For a typical CAN component manufacturer, the practical to-do list is: perform a documented risk assessment, implement security by design measures matching the assessed risk, maintain an SBOM (Software Bill of Materials), set up a coordinated vulnerability disclosure process including preparation for vulnerability scoring (CVSS) and incident reporting. The standards (IEC 62443 in particular) provide the structured controls that satisfy the regulatory obligations.
With all of that, Defense in Depth is the architectural pattern that ties those controls together. A CAN system with documented layered defenses directly satisfies CRA's risk-treatment expectations and IEC 62443's zone-and-conduit model.

Frequently Asked Questions

Does the EU CRA apply to CAN bus components?

Yes. The EU Cyber Resilience Act applies to products with digital elements placed on the EU market. CAN-based components and end products generally fall in scope unless explicitly carved out by sector-specific regulation already covering them.

When does the CRA come into force?

The CRA entered into force in late 2024 with phased application. Vulnerability and incident reporting obligations apply September 2026, with the full essential cybersecurity requirements applying from December 2027 onward. Manufacturers should plan their roadmap with this date as the hard deadline for full compliance.

Does the EU Machinery Regulation cover CAN networks inside machines?

Yes. Regulation (EU) 2023/1230 introduces explicit cybersecurity requirements for safety components in machinery. CAN networks that carry safety-relevant control signals must be protected against malicious or unintentional corruption and connected functionality must not be exploitable in ways that compromise safety.

What is an SBOM and is it required for CAN products?

A Software Bill of Materials lists all software components (including firmware libraries, RTOS, communication stacks) in a product. The CRA requires manufacturers to maintain an SBOM in a commonly used machine-readable format such as SPDX or CycloneDX. CAN nodes shipping firmware fall in scope.

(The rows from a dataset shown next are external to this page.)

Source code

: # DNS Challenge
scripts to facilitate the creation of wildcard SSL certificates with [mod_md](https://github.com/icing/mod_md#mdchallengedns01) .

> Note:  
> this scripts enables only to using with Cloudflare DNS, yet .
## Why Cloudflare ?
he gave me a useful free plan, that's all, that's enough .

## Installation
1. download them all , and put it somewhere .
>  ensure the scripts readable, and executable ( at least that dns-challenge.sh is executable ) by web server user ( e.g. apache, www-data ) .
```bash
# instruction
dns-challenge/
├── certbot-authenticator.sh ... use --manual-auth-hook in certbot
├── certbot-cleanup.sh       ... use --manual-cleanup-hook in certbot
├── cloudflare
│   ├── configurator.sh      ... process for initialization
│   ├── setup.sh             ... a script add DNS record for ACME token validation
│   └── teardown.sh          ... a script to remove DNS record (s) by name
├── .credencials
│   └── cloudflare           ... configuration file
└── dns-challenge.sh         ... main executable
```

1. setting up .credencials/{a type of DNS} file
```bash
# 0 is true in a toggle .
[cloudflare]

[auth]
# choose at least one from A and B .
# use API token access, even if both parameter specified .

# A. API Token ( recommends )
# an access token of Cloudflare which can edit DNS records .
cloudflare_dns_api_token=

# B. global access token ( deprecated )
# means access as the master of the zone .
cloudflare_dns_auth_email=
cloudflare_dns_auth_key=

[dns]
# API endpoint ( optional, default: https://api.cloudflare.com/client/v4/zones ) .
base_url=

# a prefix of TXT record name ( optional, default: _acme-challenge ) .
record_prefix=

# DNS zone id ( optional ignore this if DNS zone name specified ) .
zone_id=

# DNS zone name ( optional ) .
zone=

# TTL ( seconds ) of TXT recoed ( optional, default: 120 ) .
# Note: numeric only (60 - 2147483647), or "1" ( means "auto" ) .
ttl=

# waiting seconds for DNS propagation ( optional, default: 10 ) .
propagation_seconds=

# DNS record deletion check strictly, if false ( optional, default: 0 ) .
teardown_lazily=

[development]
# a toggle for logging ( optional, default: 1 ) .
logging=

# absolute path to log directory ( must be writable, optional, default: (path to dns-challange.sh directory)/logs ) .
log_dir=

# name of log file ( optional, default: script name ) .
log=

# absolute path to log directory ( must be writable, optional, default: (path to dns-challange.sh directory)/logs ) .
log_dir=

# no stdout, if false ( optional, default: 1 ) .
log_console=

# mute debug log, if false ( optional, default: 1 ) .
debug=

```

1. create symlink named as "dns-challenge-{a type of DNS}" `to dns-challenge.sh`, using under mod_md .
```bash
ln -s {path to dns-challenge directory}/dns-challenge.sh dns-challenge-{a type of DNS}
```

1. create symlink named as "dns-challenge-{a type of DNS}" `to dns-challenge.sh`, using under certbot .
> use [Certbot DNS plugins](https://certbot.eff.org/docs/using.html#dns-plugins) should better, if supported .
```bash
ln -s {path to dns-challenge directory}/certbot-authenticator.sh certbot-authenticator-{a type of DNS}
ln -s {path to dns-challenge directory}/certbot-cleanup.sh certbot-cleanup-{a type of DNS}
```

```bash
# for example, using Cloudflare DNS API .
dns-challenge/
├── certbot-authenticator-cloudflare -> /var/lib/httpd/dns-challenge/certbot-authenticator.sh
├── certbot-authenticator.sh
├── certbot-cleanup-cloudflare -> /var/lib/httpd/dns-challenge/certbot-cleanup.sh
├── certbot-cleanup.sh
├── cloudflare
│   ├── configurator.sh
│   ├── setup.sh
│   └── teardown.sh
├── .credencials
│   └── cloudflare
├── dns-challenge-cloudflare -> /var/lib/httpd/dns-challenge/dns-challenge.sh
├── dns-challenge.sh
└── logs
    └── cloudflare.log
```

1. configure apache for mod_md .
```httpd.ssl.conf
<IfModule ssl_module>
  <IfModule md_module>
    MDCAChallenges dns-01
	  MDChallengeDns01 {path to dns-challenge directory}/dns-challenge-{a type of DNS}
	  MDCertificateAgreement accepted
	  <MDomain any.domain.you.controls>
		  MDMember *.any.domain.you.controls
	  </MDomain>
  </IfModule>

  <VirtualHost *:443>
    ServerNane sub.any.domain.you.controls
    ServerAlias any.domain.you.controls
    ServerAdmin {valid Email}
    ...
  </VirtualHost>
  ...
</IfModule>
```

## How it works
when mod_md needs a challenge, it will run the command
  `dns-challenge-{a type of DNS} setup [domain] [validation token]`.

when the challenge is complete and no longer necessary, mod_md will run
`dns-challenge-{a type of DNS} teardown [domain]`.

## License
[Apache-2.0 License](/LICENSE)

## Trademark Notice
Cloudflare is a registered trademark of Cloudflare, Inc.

Does compliance mean securing everything?

No. The CRA and the Machinery Regulation both require security appropriate to the risk, not a fixed maximum. That is why this reference leads with risk assessment: it is the step that decides how much protection a given product and its exposure actually warrant. A well-protected, low-risk node can meet the obligation with a light, documented set of measures.